Data provided |
-------------------------
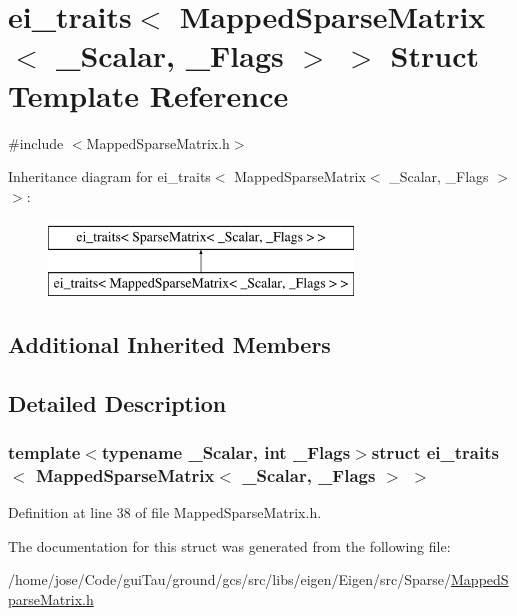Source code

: \hypertarget{structei__traits_3_01_mapped_sparse_matrix_3_01___scalar_00_01___flags_01_4_01_4}{\section{ei\-\_\-traits$<$ Mapped\-Sparse\-Matrix$<$ \-\_\-\-Scalar, \-\_\-\-Flags $>$ $>$ Struct Template Reference}
\label{structei__traits_3_01_mapped_sparse_matrix_3_01___scalar_00_01___flags_01_4_01_4}
}


{\ttfamily \#include $<$Mapped\-Sparse\-Matrix.\-h$>$}

Inheritance diagram for ei\-\_\-traits$<$ Mapped\-Sparse\-Matrix$<$ \-\_\-\-Scalar, \-\_\-\-Flags $>$ $>$\-:\begin{figure}[H]
\begin{center}
\leavevmode
\includegraphics[height=2.000000cm]{structei__traits_3_01_mapped_sparse_matrix_3_01___scalar_00_01___flags_01_4_01_4}
\end{center}
\end{figure}
\subsection*{Additional Inherited Members}


\subsection{Detailed Description}
\subsubsection*{template$<$typename \-\_\-\-Scalar, int \-\_\-\-Flags$>$struct ei\-\_\-traits$<$ Mapped\-Sparse\-Matrix$<$ \-\_\-\-Scalar, \-\_\-\-Flags $>$ $>$}



Definition at line 38 of file Mapped\-Sparse\-Matrix.\-h.



The documentation for this struct was generated from the following file\-:\begin{DoxyCompactItemize}
\item 
/home/jose/\-Code/gui\-Tau/ground/gcs/src/libs/eigen/\-Eigen/src/\-Sparse/\hyperlink{_mapped_sparse_matrix_8h}{Mapped\-Sparse\-Matrix.\-h}\end{DoxyCompactItemize}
-------------------------
What needs to be done |
When you copy the lines above, drop the pictures and keep everything else exact.

Answer below |
Source code

: \hypertarget{structei__traits_3_01_mapped_sparse_matrix_3_01___scalar_00_01___flags_01_4_01_4}{\section{ei\-\_\-traits$<$ Mapped\-Sparse\-Matrix$<$ \-\_\-\-Scalar, \-\_\-\-Flags $>$ $>$ Struct Template Reference}
\label{structei__traits_3_01_mapped_sparse_matrix_3_01___scalar_00_01___flags_01_4_01_4}
}


{\ttfamily \#include $<$Mapped\-Sparse\-Matrix.\-h$>$}

Inheritance diagram for ei\-\_\-traits$<$ Mapped\-Sparse\-Matrix$<$ \-\_\-\-Scalar, \-\_\-\-Flags $>$ $>$\-:\begin{figure}[H]
\begin{center}
\leavevmode
\includegraphics[height=2.000000cm]{structei__traits_3_01_mapped_sparse_matrix_3_01___scalar_00_01___flags_01_4_01_4}
\end{center}
\end{figure}
\subsection*{Additional Inherited Members}


\subsection{Detailed Description}
\subsubsection*{template$<$typename \-\_\-\-Scalar, int \-\_\-\-Flags$>$struct ei\-\_\-traits$<$ Mapped\-Sparse\-Matrix$<$ \-\_\-\-Scalar, \-\_\-\-Flags $>$ $>$}



Definition at line 38 of file Mapped\-Sparse\-Matrix.\-h.



The documentation for this struct was generated from the following file\-:\begin{DoxyCompactItemize}
\item 
/home/jose/\-Code/gui\-Tau/ground/gcs/src/libs/eigen/\-Eigen/src/\-Sparse/\hyperlink{_mapped_sparse_matrix_8h}{Mapped\-Sparse\-Matrix.\-h}\end{DoxyCompactItemize}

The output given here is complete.